何故、薪ストーブのガラスが煤けるのか?

あちこちの薪ストーブ関連のブログを眺めていると、薪ストーブのガラスが黒く煤けている写真をよく見かけるが、こういう場合には正常な燃焼状態ではないということだ。

薪ストーブが本来の能力で使われている場合にはガラスが煤けることはない。「クリーンバーン、エアカーテン、触媒がついてないから」などという言い訳も通用しない。全く付加機能のないシンプルな形状のホームセンターで売っている中国製の3万円の薪ストーブでも上手に焚けばガラスは煤けることはないのだ。写真のように透明な水槽の中で揺れる黄金の水草のような炎、オーロラのような炎が楽しめる。

ガラスが煤ける理由は「温度が低過ぎ」ということに集約される

いくつか原因が考えられるが、まずはバイメタルのバネ式の温度計の指針の表示にビビってしまって温度を上げられないケースが多いのかもしれない。この温度計は精度が今ひとつで50-100℃程度くらいの誤差があることもざらだし、経年劣化もあるので、本当に表示されている温度が正確かどうかということを見極める必要がある。それからこれを天板や煙突付近につけているために、最も温度の高い部分のみ見ていて薪ストーブ全体が平均的にどのくらいの温度になっているのか認識できていないのだと思う。この場合は非接触でリアルタイムで各部の温度計測ができる放射温度計というものを入手して、チェックしてみると良いと思う。天板や煙突付け根付近の最も温度が高い部分だけでなく、側面や下の方の温度がどうなっているのかを含めてチェックしてみよう。平均的に250℃程度になっていればガラスが煤けることはないはずだ。

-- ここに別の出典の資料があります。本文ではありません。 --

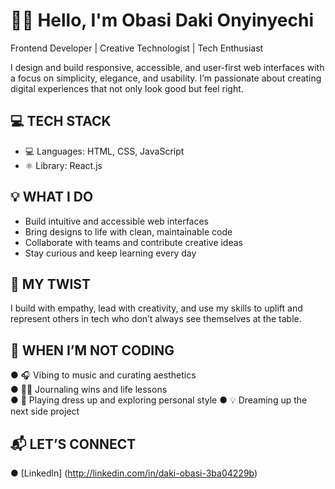 # 👋🏽 Hello, I'm Obasi Daki Onyinyechi


Frontend Developer | Creative Technologist | Tech Enthusiast

I design and build responsive, accessible, and user-first web interfaces with a focus on simplicity, elegance, and usability. I’m passionate about creating digital experiences that not only look good but feel right.

## 💻 TECH STACK


- 💻 Languages: HTML, CSS, JavaScript  
- ⚛  Library:  React.js  

## 💡 WHAT I DO


- Build intuitive and accessible web interfaces  
- Bring designs to life with clean, maintainable code  
- Collaborate with teams and contribute creative ideas  
- Stay curious and keep learning every day  

## 🎯 MY TWIST

 I build with empathy, lead with creativity, and use my skills to uplift and represent others in tech who don’t always see themselves at the table. 


## 🧁 WHEN I’M NOT CODING

●  🎧 Vibing to music and curating aesthetics  
●  ✍🏽 Journaling wins and life lessons  
●  👗  Playing dress up and exploring personal style
●  💡 Dreaming up the next side project  



## 📬 LET’S CONNECT
●  [Linkedln] (http://linkedin.com/in/daki-obasi-3ba04229b)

薪の投入量が少なすぎたり空気を極端に絞って燻らせているケースも多いと思う。温度がきちんと上がるまでは変に薪をケチったりせずに投入していき、空気を絞らずにガンガン焚いていこう。そうして温度をしっかりと上げてやれば、その後に巡航燃焼状態で空気を絞って少ない薪で燃費の良い状態で使うことができるし、ガラスも煤けないはずだ。薪ストーブが正常に燃焼している時は「温かくない」ということはありえないわけで、もし温かくない場合には正常ではないと認識しよう。

使っているうちに暑くなってきて、エアコンのようにコントロールしようとして空気を絞って燻らせたり、極端に薪を少なくして温度が下がっているケースもあるのかもしれない。薪ストーブは空気調整や薪の量で多少の温度コントロールはできるが、電気ストーブやエアコン、石油ファンヒーター等のような微調整、微弱燃焼はできない。微弱暖房したい場合には、薪を燻らせない範囲で適度に燃やしきって、その残りの熾き火で畜熱した分で暖房するという考え方に切り替えた方が良いと思う。もし暑くなりすぎた場合には真冬でもTシャツ一枚で過ごそう。それでも暑い場合は部屋の窓を開けて温度調整してやり、薪そのものの燃焼を極端に制限しない方が良いと思う。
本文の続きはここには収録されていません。